BRIEF
Filter the records below and copy every line containing the word "from".

STORED DATA
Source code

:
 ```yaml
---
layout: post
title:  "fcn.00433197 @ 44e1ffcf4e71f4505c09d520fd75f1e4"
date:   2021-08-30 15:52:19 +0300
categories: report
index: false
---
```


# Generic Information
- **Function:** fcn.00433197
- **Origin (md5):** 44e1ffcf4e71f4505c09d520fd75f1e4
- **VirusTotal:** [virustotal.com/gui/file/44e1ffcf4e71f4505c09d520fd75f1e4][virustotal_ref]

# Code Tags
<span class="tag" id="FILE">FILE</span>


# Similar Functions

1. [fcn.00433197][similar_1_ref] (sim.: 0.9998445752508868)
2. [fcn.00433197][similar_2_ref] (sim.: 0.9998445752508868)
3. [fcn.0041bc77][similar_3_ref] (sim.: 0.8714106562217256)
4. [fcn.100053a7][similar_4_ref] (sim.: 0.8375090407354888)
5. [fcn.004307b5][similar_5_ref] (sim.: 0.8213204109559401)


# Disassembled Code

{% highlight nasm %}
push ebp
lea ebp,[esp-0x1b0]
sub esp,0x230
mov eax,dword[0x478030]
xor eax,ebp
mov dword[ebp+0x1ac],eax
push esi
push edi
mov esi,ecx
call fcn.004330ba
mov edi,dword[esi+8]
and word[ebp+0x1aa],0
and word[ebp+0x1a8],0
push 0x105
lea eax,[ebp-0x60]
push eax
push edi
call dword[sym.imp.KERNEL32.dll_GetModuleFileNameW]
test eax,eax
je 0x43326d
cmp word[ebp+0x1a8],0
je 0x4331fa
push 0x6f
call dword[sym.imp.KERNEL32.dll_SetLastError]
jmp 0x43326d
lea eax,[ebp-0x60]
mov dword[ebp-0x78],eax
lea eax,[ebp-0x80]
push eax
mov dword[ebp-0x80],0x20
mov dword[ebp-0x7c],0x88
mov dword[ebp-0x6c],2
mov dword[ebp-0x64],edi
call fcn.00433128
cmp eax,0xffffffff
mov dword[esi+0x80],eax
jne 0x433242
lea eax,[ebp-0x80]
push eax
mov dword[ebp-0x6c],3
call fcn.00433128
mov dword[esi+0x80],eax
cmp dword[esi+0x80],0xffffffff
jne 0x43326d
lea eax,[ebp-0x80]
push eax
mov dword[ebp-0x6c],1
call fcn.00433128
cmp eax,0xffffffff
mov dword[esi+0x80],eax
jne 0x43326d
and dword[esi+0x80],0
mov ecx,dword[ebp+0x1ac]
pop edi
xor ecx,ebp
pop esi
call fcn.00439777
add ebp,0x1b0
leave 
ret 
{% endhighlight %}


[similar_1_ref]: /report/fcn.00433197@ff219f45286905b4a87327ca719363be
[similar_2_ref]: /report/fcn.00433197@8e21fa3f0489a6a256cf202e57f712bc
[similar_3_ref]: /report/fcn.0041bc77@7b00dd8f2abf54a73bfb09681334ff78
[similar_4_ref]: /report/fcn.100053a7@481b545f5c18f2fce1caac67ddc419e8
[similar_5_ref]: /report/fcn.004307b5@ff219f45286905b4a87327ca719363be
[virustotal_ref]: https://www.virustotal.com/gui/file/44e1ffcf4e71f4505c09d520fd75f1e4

--

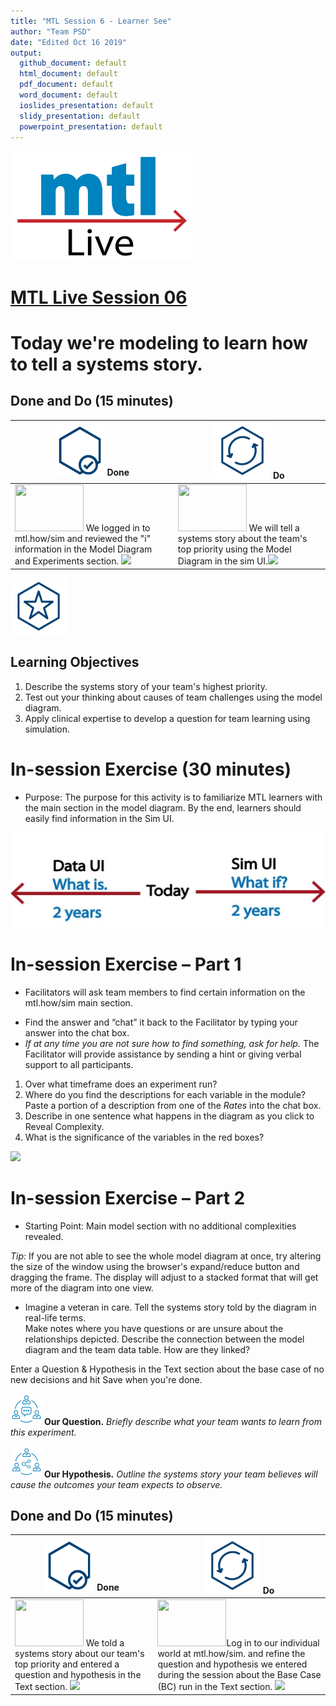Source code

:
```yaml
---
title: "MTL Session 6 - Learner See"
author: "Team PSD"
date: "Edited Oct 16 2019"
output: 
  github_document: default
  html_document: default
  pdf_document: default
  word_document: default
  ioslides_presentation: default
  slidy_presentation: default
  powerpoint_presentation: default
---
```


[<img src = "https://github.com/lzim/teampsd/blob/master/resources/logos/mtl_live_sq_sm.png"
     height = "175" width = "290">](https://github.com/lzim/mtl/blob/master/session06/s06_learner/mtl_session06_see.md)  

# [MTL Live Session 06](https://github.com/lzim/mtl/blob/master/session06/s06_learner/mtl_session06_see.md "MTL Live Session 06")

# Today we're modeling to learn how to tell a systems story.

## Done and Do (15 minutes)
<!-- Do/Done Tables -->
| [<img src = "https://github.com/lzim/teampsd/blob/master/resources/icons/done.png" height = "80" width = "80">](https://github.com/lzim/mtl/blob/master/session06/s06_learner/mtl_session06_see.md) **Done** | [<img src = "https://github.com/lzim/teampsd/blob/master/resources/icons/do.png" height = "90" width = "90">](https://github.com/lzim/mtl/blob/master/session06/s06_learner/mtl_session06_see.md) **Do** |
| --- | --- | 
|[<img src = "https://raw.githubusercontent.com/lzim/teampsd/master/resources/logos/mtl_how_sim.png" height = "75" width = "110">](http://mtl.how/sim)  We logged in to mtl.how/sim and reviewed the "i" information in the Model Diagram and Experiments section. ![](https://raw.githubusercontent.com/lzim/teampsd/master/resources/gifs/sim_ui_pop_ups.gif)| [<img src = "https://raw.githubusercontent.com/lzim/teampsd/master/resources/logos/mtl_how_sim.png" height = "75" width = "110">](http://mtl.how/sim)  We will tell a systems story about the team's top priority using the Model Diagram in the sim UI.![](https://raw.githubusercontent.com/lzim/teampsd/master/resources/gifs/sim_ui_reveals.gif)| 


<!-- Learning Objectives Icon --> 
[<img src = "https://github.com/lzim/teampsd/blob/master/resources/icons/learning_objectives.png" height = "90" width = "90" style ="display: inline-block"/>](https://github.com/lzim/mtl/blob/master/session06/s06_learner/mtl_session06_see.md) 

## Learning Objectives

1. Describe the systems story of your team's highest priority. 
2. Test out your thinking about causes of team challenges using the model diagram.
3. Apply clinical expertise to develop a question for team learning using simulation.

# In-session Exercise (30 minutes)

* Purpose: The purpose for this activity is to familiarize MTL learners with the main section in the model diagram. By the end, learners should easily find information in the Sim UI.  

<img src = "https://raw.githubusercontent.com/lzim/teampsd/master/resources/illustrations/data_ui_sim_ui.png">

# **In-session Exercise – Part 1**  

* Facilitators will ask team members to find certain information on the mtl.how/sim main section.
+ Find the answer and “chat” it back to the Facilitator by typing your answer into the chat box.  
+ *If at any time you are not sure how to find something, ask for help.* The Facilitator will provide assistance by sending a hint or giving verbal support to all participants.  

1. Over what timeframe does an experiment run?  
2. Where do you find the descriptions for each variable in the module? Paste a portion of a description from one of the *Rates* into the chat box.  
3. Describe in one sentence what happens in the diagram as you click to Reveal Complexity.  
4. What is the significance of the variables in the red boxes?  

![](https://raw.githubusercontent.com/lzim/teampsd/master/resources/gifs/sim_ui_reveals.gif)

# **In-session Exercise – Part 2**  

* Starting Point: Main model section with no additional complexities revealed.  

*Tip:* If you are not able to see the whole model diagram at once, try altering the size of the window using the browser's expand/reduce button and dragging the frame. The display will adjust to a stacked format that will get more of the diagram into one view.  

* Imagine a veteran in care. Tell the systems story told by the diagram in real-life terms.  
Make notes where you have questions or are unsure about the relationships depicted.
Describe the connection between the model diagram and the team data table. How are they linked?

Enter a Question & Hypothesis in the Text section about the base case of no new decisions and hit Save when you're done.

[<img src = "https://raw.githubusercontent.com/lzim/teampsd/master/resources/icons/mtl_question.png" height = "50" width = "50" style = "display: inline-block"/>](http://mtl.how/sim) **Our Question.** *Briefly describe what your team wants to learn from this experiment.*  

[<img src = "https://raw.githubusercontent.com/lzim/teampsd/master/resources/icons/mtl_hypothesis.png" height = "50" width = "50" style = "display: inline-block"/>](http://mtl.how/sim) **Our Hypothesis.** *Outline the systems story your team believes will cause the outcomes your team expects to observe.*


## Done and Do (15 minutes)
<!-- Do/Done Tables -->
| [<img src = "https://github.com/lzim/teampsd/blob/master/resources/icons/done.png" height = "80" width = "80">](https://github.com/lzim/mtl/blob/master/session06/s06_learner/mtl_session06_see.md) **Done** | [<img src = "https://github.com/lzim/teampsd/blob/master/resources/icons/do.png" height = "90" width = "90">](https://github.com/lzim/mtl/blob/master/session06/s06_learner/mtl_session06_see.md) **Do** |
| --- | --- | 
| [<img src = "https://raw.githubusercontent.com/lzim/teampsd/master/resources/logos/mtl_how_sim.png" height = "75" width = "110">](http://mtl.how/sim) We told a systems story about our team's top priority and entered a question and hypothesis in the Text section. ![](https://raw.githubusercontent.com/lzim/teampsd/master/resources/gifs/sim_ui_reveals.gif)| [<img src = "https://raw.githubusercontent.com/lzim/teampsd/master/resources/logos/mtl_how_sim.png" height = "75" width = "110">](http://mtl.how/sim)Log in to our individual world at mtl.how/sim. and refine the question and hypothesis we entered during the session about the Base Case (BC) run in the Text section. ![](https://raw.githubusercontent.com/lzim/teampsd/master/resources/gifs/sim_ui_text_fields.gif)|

WRITTEN ANSWER
2. Where do you find the descriptions for each variable in the module? Paste a portion of a description from one of the *Rates* into the chat box.  
[<img src = "https://raw.githubusercontent.com/lzim/teampsd/master/resources/icons/mtl_question.png" height = "50" width = "50" style = "display: inline-block"/>](http://mtl.how/sim) **Our Question.** *Briefly describe what your team wants to learn from this experiment.*  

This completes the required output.